What lines of the material hold the string "other"? Pull each of them out.

________________________

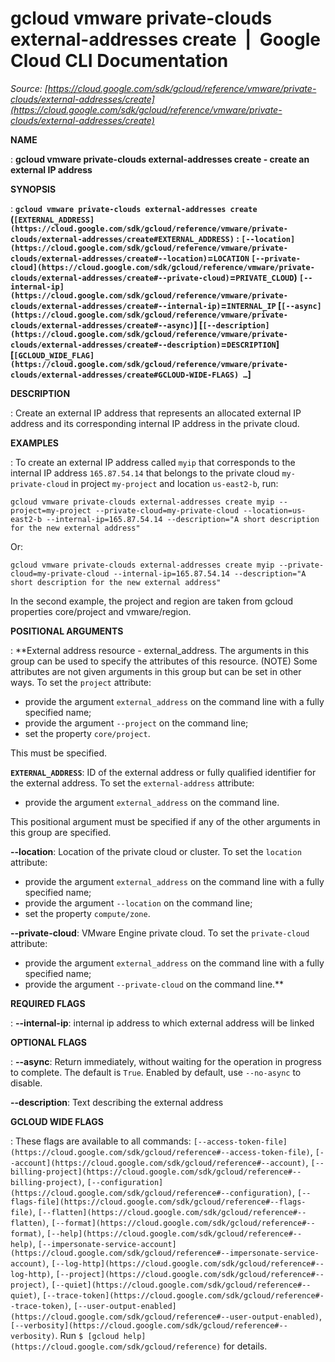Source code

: # gcloud vmware private-clouds external-addresses create  |  Google Cloud CLI Documentation

*Source: [https://cloud.google.com/sdk/gcloud/reference/vmware/private-clouds/external-addresses/create](https://cloud.google.com/sdk/gcloud/reference/vmware/private-clouds/external-addresses/create)*

**NAME**

: **gcloud vmware private-clouds external-addresses create - create an external IP address**

**SYNOPSIS**

: **`gcloud vmware private-clouds external-addresses create` (`[EXTERNAL_ADDRESS](https://cloud.google.com/sdk/gcloud/reference/vmware/private-clouds/external-addresses/create#EXTERNAL_ADDRESS)` : `[--location](https://cloud.google.com/sdk/gcloud/reference/vmware/private-clouds/external-addresses/create#--location)`=`LOCATION` `[--private-cloud](https://cloud.google.com/sdk/gcloud/reference/vmware/private-clouds/external-addresses/create#--private-cloud)`=`PRIVATE_CLOUD`) `[--internal-ip](https://cloud.google.com/sdk/gcloud/reference/vmware/private-clouds/external-addresses/create#--internal-ip)`=`INTERNAL_IP` [`[--async](https://cloud.google.com/sdk/gcloud/reference/vmware/private-clouds/external-addresses/create#--async)`] [`[--description](https://cloud.google.com/sdk/gcloud/reference/vmware/private-clouds/external-addresses/create#--description)`=`DESCRIPTION`] [`[GCLOUD_WIDE_FLAG](https://cloud.google.com/sdk/gcloud/reference/vmware/private-clouds/external-addresses/create#GCLOUD-WIDE-FLAGS) …`]**

**DESCRIPTION**

: Create an external IP address that represents an allocated external IP address
and its corresponding internal IP address in the private cloud.

**EXAMPLES**

: To create an external IP address called `myip` that corresponds to
the internal IP address `165.87.54.14` that belongs to the private
cloud `my-private-cloud` in project `my-project` and
location `us-east2-b`, run:

```
gcloud vmware private-clouds external-addresses create myip --project=my-project --private-cloud=my-private-cloud --location=us-east2-b --internal-ip=165.87.54.14 --description="A short description for the new external address"
```

Or:

```
gcloud vmware private-clouds external-addresses create myip --private-cloud=my-private-cloud --internal-ip=165.87.54.14 --description="A short description for the new external address"
```

In the second example, the project and region are taken from gcloud properties
core/project and vmware/region.

**POSITIONAL ARGUMENTS**

: **External address resource - external_address. The arguments in this group can be
used to specify the attributes of this resource. (NOTE) Some attributes are not
given arguments in this group but can be set in other ways.
To set the `project` attribute:

- provide the argument `external_address` on the command line with a
fully specified name;
- provide the argument `--project` on the command line;
- set the property `core/project`.

This must be specified.

**`EXTERNAL_ADDRESS`**:
ID of the external address or fully qualified identifier for the external
address.
To set the `external-address` attribute:

- provide the argument `external_address` on the command line.

This positional argument must be specified if any of the other arguments in this
group are specified.

**--location**:
Location of the private cloud or cluster.
To set the `location` attribute:

- provide the argument `external_address` on the command line with a
fully specified name;
- provide the argument `--location` on the command line;
- set the property `compute/zone`.

**--private-cloud**:
VMware Engine private cloud.
To set the `private-cloud` attribute:

- provide the argument `external_address` on the command line with a
fully specified name;
- provide the argument `--private-cloud` on the command line.**

**REQUIRED FLAGS**

: **--internal-ip**:
internal ip address to which external address will be linked

**OPTIONAL FLAGS**

: **--async**:
Return immediately, without waiting for the operation in progress to complete.
The default is `True`. Enabled by default, use
`--no-async` to disable.

**--description**:
Text describing the external address

**GCLOUD WIDE FLAGS**

: These flags are available to all commands: `[--access-token-file](https://cloud.google.com/sdk/gcloud/reference#--access-token-file)`,
`[--account](https://cloud.google.com/sdk/gcloud/reference#--account)`, `[--billing-project](https://cloud.google.com/sdk/gcloud/reference#--billing-project)`,
`[--configuration](https://cloud.google.com/sdk/gcloud/reference#--configuration)`,
`[--flags-file](https://cloud.google.com/sdk/gcloud/reference#--flags-file)`,
`[--flatten](https://cloud.google.com/sdk/gcloud/reference#--flatten)`, `[--format](https://cloud.google.com/sdk/gcloud/reference#--format)`, `[--help](https://cloud.google.com/sdk/gcloud/reference#--help)`, `[--impersonate-service-account](https://cloud.google.com/sdk/gcloud/reference#--impersonate-service-account)`,
`[--log-http](https://cloud.google.com/sdk/gcloud/reference#--log-http)`,
`[--project](https://cloud.google.com/sdk/gcloud/reference#--project)`, `[--quiet](https://cloud.google.com/sdk/gcloud/reference#--quiet)`, `[--trace-token](https://cloud.google.com/sdk/gcloud/reference#--trace-token)`, `[--user-output-enabled](https://cloud.google.com/sdk/gcloud/reference#--user-output-enabled)`,
`[--verbosity](https://cloud.google.com/sdk/gcloud/reference#--verbosity)`.
Run `$ [gcloud help](https://cloud.google.com/sdk/gcloud/reference)` for details.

________________________

### RESULT OF THE TASK
given arguments in this group but can be set in other ways.
This positional argument must be specified if any of the other arguments in this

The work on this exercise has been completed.